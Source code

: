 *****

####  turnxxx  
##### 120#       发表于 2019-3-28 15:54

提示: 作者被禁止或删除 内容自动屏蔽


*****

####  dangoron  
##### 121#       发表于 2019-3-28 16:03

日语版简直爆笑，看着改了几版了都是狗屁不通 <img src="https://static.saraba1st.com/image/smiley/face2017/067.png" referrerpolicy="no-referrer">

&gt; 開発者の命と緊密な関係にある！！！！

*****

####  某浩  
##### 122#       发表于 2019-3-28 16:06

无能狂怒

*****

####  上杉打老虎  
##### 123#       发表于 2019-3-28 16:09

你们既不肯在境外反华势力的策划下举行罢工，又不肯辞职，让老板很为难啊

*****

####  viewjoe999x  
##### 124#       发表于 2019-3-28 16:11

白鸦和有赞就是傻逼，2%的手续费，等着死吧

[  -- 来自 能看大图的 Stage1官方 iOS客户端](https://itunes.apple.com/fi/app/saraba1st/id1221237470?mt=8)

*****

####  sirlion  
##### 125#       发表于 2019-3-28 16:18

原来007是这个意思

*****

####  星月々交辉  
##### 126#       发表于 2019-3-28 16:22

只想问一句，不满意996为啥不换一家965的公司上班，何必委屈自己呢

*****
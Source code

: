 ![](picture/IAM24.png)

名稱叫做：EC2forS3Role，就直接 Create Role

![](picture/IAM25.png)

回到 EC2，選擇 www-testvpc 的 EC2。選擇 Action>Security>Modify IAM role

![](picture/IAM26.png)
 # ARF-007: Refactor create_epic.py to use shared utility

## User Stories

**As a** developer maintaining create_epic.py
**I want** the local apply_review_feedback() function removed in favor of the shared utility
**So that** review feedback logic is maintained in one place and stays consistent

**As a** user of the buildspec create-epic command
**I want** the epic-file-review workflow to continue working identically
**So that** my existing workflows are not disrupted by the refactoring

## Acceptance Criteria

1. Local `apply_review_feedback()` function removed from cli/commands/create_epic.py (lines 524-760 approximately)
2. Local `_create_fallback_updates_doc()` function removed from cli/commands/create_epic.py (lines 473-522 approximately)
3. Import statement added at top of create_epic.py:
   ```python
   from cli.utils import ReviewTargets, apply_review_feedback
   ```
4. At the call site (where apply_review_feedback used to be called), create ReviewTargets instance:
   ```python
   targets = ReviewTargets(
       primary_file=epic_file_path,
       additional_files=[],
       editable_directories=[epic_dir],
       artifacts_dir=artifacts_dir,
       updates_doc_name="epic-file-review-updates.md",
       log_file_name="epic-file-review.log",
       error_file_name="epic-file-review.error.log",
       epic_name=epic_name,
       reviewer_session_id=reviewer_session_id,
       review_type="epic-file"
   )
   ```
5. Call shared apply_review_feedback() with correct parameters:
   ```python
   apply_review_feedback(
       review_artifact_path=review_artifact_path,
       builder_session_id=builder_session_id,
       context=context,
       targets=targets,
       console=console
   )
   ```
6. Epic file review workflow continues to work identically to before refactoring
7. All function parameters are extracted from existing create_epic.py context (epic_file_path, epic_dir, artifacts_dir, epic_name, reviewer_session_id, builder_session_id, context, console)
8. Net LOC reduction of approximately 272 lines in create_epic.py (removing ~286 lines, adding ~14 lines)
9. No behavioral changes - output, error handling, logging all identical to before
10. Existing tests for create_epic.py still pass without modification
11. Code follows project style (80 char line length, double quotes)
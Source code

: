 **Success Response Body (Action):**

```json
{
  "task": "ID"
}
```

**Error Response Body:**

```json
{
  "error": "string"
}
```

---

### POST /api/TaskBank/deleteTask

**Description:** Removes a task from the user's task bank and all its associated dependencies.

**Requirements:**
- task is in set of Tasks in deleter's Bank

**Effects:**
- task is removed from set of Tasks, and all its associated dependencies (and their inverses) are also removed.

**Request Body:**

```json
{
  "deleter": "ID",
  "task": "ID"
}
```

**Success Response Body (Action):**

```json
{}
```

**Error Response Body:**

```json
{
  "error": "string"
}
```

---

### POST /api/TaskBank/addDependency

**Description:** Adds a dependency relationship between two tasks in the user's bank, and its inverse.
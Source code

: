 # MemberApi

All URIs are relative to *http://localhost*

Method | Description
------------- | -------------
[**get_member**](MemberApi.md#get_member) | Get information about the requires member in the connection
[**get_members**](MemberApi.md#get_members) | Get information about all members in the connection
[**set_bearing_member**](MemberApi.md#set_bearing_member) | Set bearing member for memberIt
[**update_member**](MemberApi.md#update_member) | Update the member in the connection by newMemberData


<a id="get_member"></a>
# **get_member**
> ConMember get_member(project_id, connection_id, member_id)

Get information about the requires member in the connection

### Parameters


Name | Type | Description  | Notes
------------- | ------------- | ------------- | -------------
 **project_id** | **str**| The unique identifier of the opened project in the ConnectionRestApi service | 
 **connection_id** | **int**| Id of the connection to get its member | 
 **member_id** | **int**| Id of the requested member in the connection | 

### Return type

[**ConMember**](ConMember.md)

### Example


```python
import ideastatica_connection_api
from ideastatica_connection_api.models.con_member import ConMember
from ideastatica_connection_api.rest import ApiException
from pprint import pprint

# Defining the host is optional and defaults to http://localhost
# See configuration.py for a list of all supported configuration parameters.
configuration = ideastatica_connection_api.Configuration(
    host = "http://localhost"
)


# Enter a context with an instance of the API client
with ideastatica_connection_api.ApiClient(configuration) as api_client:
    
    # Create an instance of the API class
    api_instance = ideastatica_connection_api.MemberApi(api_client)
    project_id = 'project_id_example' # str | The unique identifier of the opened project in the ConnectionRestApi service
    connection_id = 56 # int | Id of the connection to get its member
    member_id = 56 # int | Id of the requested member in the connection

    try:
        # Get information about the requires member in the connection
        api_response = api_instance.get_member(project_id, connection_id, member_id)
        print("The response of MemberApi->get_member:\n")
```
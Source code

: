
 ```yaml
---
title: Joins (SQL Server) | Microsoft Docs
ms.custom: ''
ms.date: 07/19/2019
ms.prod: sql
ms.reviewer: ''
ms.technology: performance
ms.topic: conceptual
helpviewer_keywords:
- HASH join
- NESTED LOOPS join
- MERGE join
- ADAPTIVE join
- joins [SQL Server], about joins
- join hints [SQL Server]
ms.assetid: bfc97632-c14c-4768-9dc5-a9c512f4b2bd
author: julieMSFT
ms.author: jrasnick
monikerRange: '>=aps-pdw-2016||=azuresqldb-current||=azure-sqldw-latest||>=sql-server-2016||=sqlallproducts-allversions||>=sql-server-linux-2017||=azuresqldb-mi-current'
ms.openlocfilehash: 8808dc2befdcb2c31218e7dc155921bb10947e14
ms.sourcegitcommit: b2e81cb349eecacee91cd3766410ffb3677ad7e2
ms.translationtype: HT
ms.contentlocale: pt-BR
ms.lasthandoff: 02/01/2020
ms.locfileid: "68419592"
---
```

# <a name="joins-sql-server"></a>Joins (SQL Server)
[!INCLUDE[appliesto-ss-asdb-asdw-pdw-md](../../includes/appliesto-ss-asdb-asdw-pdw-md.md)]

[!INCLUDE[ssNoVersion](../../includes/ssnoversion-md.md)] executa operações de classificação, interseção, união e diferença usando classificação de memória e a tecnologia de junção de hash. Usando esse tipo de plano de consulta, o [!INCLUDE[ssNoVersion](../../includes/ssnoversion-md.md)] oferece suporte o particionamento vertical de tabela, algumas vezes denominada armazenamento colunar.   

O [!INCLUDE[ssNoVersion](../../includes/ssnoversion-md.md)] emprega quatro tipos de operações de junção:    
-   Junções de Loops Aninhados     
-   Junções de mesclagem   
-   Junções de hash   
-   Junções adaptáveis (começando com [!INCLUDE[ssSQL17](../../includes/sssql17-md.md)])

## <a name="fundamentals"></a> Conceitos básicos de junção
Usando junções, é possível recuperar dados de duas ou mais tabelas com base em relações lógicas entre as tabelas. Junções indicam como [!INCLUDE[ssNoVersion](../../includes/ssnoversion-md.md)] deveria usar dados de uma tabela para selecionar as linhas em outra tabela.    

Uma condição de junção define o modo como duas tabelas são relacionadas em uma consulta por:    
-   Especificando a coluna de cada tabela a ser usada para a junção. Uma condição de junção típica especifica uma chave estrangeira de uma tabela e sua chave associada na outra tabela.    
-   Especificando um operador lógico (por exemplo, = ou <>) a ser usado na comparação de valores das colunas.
★ ★ ★ ★ ★
TASK STATEMENT: From the material above, copy each line that includes the word "associated".

RESPONSE TO THE EXERCISE:
**Description:** Removes a task from the user's task bank and all its associated dependencies.
- task is removed from set of Tasks, and all its associated dependencies (and their inverses) are also removed.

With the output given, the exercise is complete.